→ **Source texts of formatted documents**

++++++++++

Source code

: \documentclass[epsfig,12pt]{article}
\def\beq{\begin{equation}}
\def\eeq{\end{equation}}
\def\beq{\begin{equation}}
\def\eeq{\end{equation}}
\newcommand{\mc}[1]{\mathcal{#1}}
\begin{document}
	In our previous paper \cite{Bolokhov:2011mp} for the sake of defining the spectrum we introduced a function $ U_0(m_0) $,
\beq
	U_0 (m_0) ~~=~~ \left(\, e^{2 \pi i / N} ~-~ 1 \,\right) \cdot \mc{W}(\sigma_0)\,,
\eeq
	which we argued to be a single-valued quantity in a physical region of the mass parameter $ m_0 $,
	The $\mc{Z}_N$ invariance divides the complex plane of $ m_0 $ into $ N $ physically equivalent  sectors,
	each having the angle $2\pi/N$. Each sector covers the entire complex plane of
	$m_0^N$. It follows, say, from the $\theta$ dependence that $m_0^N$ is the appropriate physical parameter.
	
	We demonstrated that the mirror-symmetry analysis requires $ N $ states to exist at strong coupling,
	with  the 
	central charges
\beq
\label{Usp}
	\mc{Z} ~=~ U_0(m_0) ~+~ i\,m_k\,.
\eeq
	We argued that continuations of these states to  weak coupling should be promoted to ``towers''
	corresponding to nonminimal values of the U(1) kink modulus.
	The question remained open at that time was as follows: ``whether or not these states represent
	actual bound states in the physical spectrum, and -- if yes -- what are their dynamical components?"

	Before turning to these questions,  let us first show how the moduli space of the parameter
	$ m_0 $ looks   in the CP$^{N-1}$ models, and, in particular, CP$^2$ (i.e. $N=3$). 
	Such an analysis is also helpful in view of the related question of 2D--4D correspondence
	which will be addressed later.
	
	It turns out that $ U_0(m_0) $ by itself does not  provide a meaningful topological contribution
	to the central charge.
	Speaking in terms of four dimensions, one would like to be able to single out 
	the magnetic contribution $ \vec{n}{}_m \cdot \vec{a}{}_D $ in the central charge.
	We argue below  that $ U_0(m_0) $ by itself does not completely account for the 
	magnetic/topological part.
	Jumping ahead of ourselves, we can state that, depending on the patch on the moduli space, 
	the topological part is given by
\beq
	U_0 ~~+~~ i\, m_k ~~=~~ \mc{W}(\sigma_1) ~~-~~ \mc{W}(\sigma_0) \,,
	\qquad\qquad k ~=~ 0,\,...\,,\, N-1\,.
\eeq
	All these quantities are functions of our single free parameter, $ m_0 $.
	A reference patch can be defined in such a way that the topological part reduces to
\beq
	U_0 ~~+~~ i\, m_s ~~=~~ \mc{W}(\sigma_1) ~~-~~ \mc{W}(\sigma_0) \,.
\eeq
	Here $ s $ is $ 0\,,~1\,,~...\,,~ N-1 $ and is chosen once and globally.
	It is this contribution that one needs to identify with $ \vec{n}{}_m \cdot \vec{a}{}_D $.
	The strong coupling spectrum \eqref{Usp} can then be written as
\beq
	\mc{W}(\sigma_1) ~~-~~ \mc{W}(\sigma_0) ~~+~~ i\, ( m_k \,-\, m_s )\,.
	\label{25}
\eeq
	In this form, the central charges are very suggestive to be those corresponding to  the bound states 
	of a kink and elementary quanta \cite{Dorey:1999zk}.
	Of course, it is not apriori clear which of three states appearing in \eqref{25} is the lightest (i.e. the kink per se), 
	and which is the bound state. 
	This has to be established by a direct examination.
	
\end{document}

++++++++++

→ **Problem to solve**
Each entry is to be output exactly as it was written.

→ **Response for this exercise**
Source code

: \documentclass[epsfig,12pt]{article}
\def\beq{\begin{equation}}
\def\eeq{\end{equation}}
\def\beq{\begin{equation}}
\def\eeq{\end{equation}}
\newcommand{\mc}[1]{\mathcal{#1}}
\begin{document}
	In our previous paper \cite{Bolokhov:2011mp} for the sake of defining the spectrum we introduced a function $ U_0(m_0) $,
\beq
	U_0 (m_0) ~~=~~ \left(\, e^{2 \pi i / N} ~-~ 1 \,\right) \cdot \mc{W}(\sigma_0)\,,
\eeq
	which we argued to be a single-valued quantity in a physical region of the mass parameter $ m_0 $,
	The $\mc{Z}_N$ invariance divides the complex plane of $ m_0 $ into $ N $ physically equivalent  sectors,
	each having the angle $2\pi/N$. Each sector covers the entire complex plane of
	$m_0^N$. It follows, say, from the $\theta$ dependence that $m_0^N$ is the appropriate physical parameter.
	
	We demonstrated that the mirror-symmetry analysis requires $ N $ states to exist at strong coupling,
	with  the 
	central charges
\beq
\label{Usp}
	\mc{Z} ~=~ U_0(m_0) ~+~ i\,m_k\,.
\eeq
	We argued that continuations of these states to  weak coupling should be promoted to ``towers''
	corresponding to nonminimal values of the U(1) kink modulus.
	The question remained open at that time was as follows: ``whether or not these states represent
	actual bound states in the physical spectrum, and -- if yes -- what are their dynamical components?"

	Before turning to these questions,  let us first show how the moduli space of the parameter
	$ m_0 $ looks   in the CP$^{N-1}$ models, and, in particular, CP$^2$ (i.e. $N=3$). 
	Such an analysis is also helpful in view of the related question of 2D--4D correspondence
	which will be addressed later.
	
	It turns out that $ U_0(m_0) $ by itself does not  provide a meaningful topological contribution
	to the central charge.
	Speaking in terms of four dimensions, one would like to be able to single out 
	the magnetic contribution $ \vec{n}{}_m \cdot \vec{a}{}_D $ in the central charge.
	We argue below  that $ U_0(m_0) $ by itself does not completely account for the 
	magnetic/topological part.
	Jumping ahead of ourselves, we can state that, depending on the patch on the moduli space, 
	the topological part is given by
\beq
	U_0 ~~+~~ i\, m_k ~~=~~ \mc{W}(\sigma_1) ~~-~~ \mc{W}(\sigma_0) \,,
	\qquad\qquad k ~=~ 0,\,...\,,\, N-1\,.
\eeq
	All these quantities are functions of our single free parameter, $ m_0 $.
	A reference patch can be defined in such a way that the topological part reduces to
\beq
	U_0 ~~+~~ i\, m_s ~~=~~ \mc{W}(\sigma_1) ~~-~~ \mc{W}(\sigma_0) \,.
\eeq
	Here $ s $ is $ 0\,,~1\,,~...\,,~ N-1 $ and is chosen once and globally.
	It is this contribution that one needs to identify with $ \vec{n}{}_m \cdot \vec{a}{}_D $.
	The strong coupling spectrum \eqref{Usp} can then be written as
\beq
	\mc{W}(\sigma_1) ~~-~~ \mc{W}(\sigma_0) ~~+~~ i\, ( m_k \,-\, m_s )\,.
	\label{25}
\eeq
	In this form, the central charges are very suggestive to be those corresponding to  the bound states 
	of a kink and elementary quanta \cite{Dorey:1999zk}.
	Of course, it is not apriori clear which of three states appearing in \eqref{25} is the lightest (i.e. the kink per se), 
	and which is the bound state. 
	This has to be established by a direct examination.
	
\end{document}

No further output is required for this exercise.